Yes. I'm sure they apply all the mitigations possible.

Worth mentioning that the previous state of the art solution relied on a radio link too. Not sure if it was an implementation where jamming could led to flight termination, or where jamming could lead to failure to terminate a flight. But jamming, and resistance to it, was a concern even before autonomous flight termination.

A bit hard to GPS jam a rocket on the way up.
If I were writing such a system it would have very straightforward if-statements linked directly to FAA requirements. No faffy AI stuff is needed.
I'm pretty sure Falcon 9 carrying crew has an AFTS. Challenger was destroyed by an FTS system as well despite having crew on board. I think it's just a risk you have to take to go on a rocket ride.
> Challenger was destroyed by an FTS system

No. The shuttle broke up when the overall stack became unstable due to the right hand SRB separating because a strut that attached it to the external tank failed (due to a blowtorch effect from a failed O-ring). The Challenger orbiter ended up 'on top' and broke into several chunks - without involvement of any FTS - because of the aerodynamic stress (one of these chunks was the crew compartment). The SRBs were destroyed by their FTS systems, but this was more than 30 seconds after Challenger broke up. The ET simply disintegrated.

[Edit] added emphasis that the orbiter break-up (and destruction) was not due to any FTS.

I'm very aware of why it initially broke up.
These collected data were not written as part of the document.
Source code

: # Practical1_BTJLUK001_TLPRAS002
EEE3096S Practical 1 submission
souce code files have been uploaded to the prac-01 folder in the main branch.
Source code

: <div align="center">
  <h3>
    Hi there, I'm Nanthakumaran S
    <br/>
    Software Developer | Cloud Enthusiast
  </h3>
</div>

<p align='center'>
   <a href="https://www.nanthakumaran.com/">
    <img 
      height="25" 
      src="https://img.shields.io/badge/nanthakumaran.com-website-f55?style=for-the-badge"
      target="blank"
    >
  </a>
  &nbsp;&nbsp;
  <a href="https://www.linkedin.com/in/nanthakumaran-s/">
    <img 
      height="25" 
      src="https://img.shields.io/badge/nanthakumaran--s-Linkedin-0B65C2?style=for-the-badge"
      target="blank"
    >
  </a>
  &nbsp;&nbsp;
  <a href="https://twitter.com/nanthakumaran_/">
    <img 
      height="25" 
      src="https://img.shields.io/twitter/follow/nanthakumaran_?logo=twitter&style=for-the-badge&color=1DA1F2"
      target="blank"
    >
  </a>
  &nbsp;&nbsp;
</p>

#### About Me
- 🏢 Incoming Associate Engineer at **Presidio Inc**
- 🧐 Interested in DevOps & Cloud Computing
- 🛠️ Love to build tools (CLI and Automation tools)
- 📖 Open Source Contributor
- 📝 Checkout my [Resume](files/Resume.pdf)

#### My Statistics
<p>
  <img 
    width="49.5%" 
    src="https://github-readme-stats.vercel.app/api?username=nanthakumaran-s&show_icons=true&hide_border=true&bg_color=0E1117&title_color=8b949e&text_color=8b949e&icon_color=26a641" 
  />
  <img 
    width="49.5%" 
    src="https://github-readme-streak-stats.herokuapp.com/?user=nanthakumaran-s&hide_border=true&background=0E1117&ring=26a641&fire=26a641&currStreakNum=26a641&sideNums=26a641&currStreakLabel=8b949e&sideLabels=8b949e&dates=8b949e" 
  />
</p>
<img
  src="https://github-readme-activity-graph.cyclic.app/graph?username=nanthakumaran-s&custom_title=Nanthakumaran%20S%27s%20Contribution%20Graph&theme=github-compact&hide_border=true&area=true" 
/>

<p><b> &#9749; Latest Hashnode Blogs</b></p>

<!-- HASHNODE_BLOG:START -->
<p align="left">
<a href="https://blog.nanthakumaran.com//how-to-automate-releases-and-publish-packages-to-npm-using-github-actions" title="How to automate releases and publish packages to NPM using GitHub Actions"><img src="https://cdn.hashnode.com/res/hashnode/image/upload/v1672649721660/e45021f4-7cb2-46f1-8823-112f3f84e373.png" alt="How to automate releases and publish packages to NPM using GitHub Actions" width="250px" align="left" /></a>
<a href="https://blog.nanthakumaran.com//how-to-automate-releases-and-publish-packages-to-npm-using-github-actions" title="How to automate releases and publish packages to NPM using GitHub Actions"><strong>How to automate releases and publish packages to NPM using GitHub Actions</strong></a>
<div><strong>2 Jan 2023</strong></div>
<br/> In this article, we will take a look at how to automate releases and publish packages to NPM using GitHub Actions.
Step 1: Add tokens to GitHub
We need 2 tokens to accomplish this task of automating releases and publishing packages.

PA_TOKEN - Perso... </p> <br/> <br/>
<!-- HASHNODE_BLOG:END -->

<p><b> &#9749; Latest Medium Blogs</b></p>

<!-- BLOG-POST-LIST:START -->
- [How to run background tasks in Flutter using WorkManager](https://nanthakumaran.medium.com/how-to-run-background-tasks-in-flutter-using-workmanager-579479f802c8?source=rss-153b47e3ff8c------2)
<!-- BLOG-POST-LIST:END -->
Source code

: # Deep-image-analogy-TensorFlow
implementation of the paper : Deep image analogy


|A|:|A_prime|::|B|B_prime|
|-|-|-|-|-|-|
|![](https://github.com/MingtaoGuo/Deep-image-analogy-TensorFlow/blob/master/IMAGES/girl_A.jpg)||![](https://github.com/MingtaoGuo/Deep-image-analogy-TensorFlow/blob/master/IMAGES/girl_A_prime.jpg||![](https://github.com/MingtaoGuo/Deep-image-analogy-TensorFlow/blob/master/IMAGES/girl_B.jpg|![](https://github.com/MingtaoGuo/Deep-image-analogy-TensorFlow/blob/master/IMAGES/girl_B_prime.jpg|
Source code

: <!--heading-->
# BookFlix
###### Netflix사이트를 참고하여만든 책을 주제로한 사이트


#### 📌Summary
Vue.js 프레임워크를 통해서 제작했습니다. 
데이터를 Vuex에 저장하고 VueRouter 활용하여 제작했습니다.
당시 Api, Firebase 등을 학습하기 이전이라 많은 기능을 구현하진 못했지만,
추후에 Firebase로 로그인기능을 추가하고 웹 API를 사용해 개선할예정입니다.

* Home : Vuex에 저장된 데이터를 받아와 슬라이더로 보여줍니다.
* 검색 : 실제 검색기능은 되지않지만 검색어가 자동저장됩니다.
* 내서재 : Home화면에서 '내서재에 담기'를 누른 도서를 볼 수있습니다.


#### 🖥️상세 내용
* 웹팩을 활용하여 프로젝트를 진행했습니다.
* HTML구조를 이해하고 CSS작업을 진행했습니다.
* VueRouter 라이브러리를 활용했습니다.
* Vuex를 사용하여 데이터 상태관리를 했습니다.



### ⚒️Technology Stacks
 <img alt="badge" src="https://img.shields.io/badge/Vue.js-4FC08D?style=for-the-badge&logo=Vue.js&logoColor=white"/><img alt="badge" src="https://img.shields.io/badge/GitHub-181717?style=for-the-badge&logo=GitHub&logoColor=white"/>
But once that started, the range safety officer did activate the FTS system.

The point is that rockets carrying crew do indeed have FTS systems - presence of a crew doesn't negate that need.

The SRBs (and the EFTs) had FTS's, but the Orbiters didn't.
>the range safety officer did activate the FTS system.

That doesn't sound very automatic.

The Crew Dragon capsule has escape rockets that will fire as part of the flight termination system to carry the crew safely away.